The treatment for Tenosynovial Giant Cell Tumors (TSGCTs) majorly includes surgery, which is the main treatment option, but the tumor generally recurs, particularly in pigmented villonodular synovitis, which is the diffuse-type of giant cell tumor. If it remains untreated or if the tumor continually recurs, these tumors can result in damage and degeneration of the affected joint and surrounding tissues or structures. Sometimes, they can cause significant disability. After surgical methods, systemic therapy in the context of a nonlethal tumor can be employed to reduce surgical morbidity and to preserve function and patients' quality of life. Because TGCT is associated with characteristic cytogenetic abnormalities resulting in the overexpression of CSF1, systemic therapies targeting the CSF1/CSF1R axis like imatinib, nilotinib, and others have been tested in patients with locally advanced or relapsed DTGCT.
The treatment of TSGCTs mainly follows a mainstay treatment, i.e., surgery followed by other alternatives, such as Radiation Therapy, Radiosynovectomy, and Systemic Therapies (CSF1 inhibitors and Tyrosine Kinase Inhibitors).
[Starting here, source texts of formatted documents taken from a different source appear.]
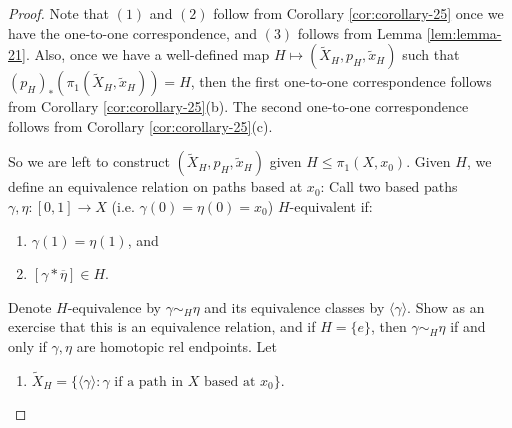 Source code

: \begin{proof}
  Note that $(1)$ and $(2)$ follow from
  Corollary \ref{cor:corollary-25} once we have the
  one-to-one correspondence, and
  $(3)$ follows from Lemma \ref{lem:lemma-21}. Also,
  once we have a well-defined map
  $H \mapsto (\widetilde{X}_H, p_H, \widetilde{x}_H)$ such
  that $(p_H)_*(\pi_1(\widetilde{X}_H, \widetilde{x}_H)) = H$,
  then the first one-to-one correspondence follows from
  Corollary \ref{cor:corollary-25}(b). The second
  one-to-one correspondence follows from
  Corollary \ref{cor:corollary-25}(c).

  So we are left to construct
  $(\widetilde{X}_H, p_H, \widetilde{x}_H)$ given
  $H \le \pi_1(X, x_0)$. Given $H$, we define an equivalence
  relation on paths based at $x_0$: Call two based paths
  $\gamma, \eta : [0, 1] \to X$ (i.e. $\gamma(0) = \eta(0) = x_0$) $H$-equivalent
  if:
  \begin{enumerate}
    \item $\gamma(1) = \eta(1)$, and
    \item $[\gamma * \overline{\eta}] \in H$.
  \end{enumerate}
  Denote $H$-equivalence by $\gamma \sim_H \eta$ and its
  equivalence classes by $\langle \gamma \rangle$.
  Show as an exercise that this is an equivalence relation, and
  if $H = \{e\}$, then $\gamma \sim_H \eta$ if and only
  if $\gamma, \eta$ are homotopic rel endpoints. Let
  \begin{enumerate}
    \item $\widetilde{X}_H = \{\langle \gamma \rangle : \gamma \text{ if a path in $X$ based at $x_0$}\}$.


\end{enumerate}
\end{proof}
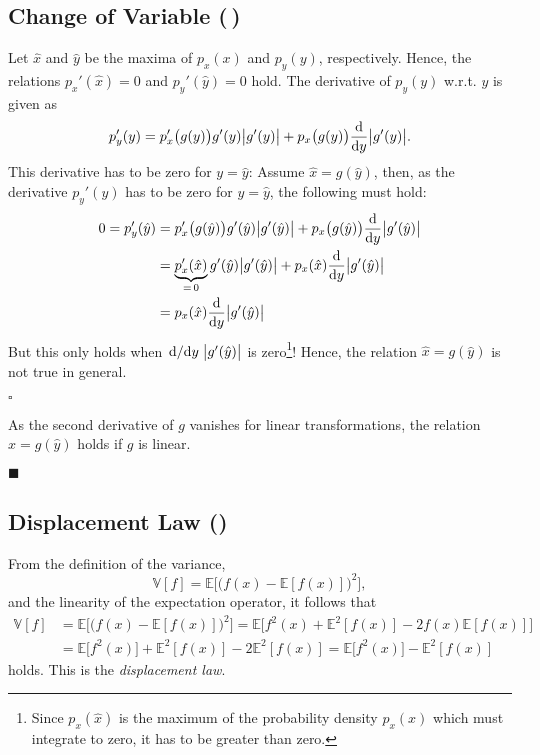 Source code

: \documentclass[11pt, a4paper]{scrartcl}
\newcommand{\E}{\mathbb{E}}
\newcommand{\Var}{\mathbb{V}}
\newcommand{\qed}{\hfill\(\square\)}
\newcommand{\eot}{\hfill\(\blacksquare\)}
\newcommand{\diffstar}{\texorpdfstring{\raisebox{-1pt}{\resizebox{!}{8pt}{\(\star\)}}}{*}}
\newcommand{\onestar}  {(\diffstar)}
\newcommand{\twostar}  {(\diffstar\,\diffstar)}
\begin{document}
		\subsection{Change of Variable  \twostar}
			Let \(\hat{x}\) and \(\hat{y}\) be the maxima of \(p_x(x)\) and \(p_y(y)\), respectively. Hence, the relations \( p_x'(\hat{x}) = 0 \) and \( p_y'(\hat{y}) = 0 \) hold. The derivative of \(p_y(y)\) w.r.t. \(y\) is given as
			\begin{equation}
				p_y'(y)
					= p_x'\big( g(y) \big) g'(y) \big\lvert g'(y) \big\rvert + p_x\big( g(y) \big) \dv{y} \big\lvert g'(y) \big\rvert.
			\end{equation}
			This derivative has to be zero for \(y = \hat{y}\):
			Assume \( \hat{x} = g(\hat{y}) \), then, as the derivative \( p_y'(y) \) has to be zero for \(y = \hat{y}\), the following must hold:
			\begin{align}
				0
					 = p_y'(\hat{y})
					&= p_x'\big( g(\hat{y}) \big) g'(\hat{y}) \big\lvert g'(\hat{y}) \big\rvert + p_x\big( g(\hat{y}) \big) \dv{y} \big\lvert g'(\hat{y}) \big\rvert \\
					&= \underbrace{p_x'(\hat{x})}_{=\, 0} g'(\hat{y}) \big\lvert g'(\hat{y}) \big\rvert + p_x(\hat{x}) \dv{y} \big\lvert g'(\hat{y}) \big\rvert \\
					&= p_x(\hat{x}) \dv{y} \big\lvert g'(\hat{y}) \big\rvert
			\end{align}
			But this only holds when \( \dv*{y} \big\lvert g'(\hat{y}) \big\rvert \) is zero\footnote{Since \(p_x(\hat{x})\) is the maximum of the probability density \(p_x(x)\) which must integrate to zero, it has to be greater than zero.}! Hence, the relation \( \hat{x} = g(\hat{y}) \) is not true in general.

			\qed

			As the second derivative of \(g\) vanishes for linear transformations, the relation \( \hat{x} = g(\hat{y}) \) holds if \(g\) is linear.

			\eot

		\subsection{Displacement Law  \onestar}
			From the definition of the variance,
			\begin{equation}
				\Var[f] = \E\Big[ \big( f(x) - \E[ f(x) ] \big)^2 \Big],
			\end{equation}
			and the linearity of the expectation operator, it follows that
			\begin{align}
				\Var[f]
					&= \E\Big[ \big( f(x) - \E[f(x)] \big)^2 \Big]
					 = \E\Big[ f^2(x) + \E^2[f(x)] - 2 f(x) \E[f(x)] \Big] \\
					&= \E\big[ f^2(x) \big] + \E^2[f(x)] - 2 \E^2[f(x)]
					 = \E\big[ f^2(x) \big] - \E^2[f(x)]
			\end{align}
			holds. This is the \emph{displacement law}.
\end{document}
This segment gives a through detail of market trend of each late-stage pipeline therapy by evaluating their impact based on annual cost of therapy, inclusion and exclusion criteria's, mechanism of action, compliance rate, growing need of the market, increasing patient pool, covered patient segment, expected launch year, competition with other therapies, brand value, their impact on the market and view of the key opinion leaders. The calculated market data are presented with relevant tables and graphs to give a clear view of the market at first sight.
According to DelveInsight, the market of Tenosynovial Giant Cell Tumors (TSGCTs) in the 7MM is expected to change from 2019-2028.
This section focusses on the rate of uptake of the potential drugs recently launched in the market or will get launched in the market during the study period from 2017-2028. The analysis covers market uptake by drugs; patient uptake by therapies and sales of each drug.
This helps in understanding the drugs with the most rapid uptake, reasons behind the maximal use of new drugs and allows the comparison of the drugs on the basis of market share and size which again will be useful in investigating factors important in market uptake and in making financial and regulatory decisions.
Expected launch of therapies for Tenosynovial Giant Cell Tumors (TSGCTs) such as Cabiralizumab (Five Prime Therapeutics), Nilotinib (Novartis), and other targeted therapies in the forecast period [2019-2028] will also create a positive impact on the Tenosynovial Giant Cell Tumors (TSGCTs) market.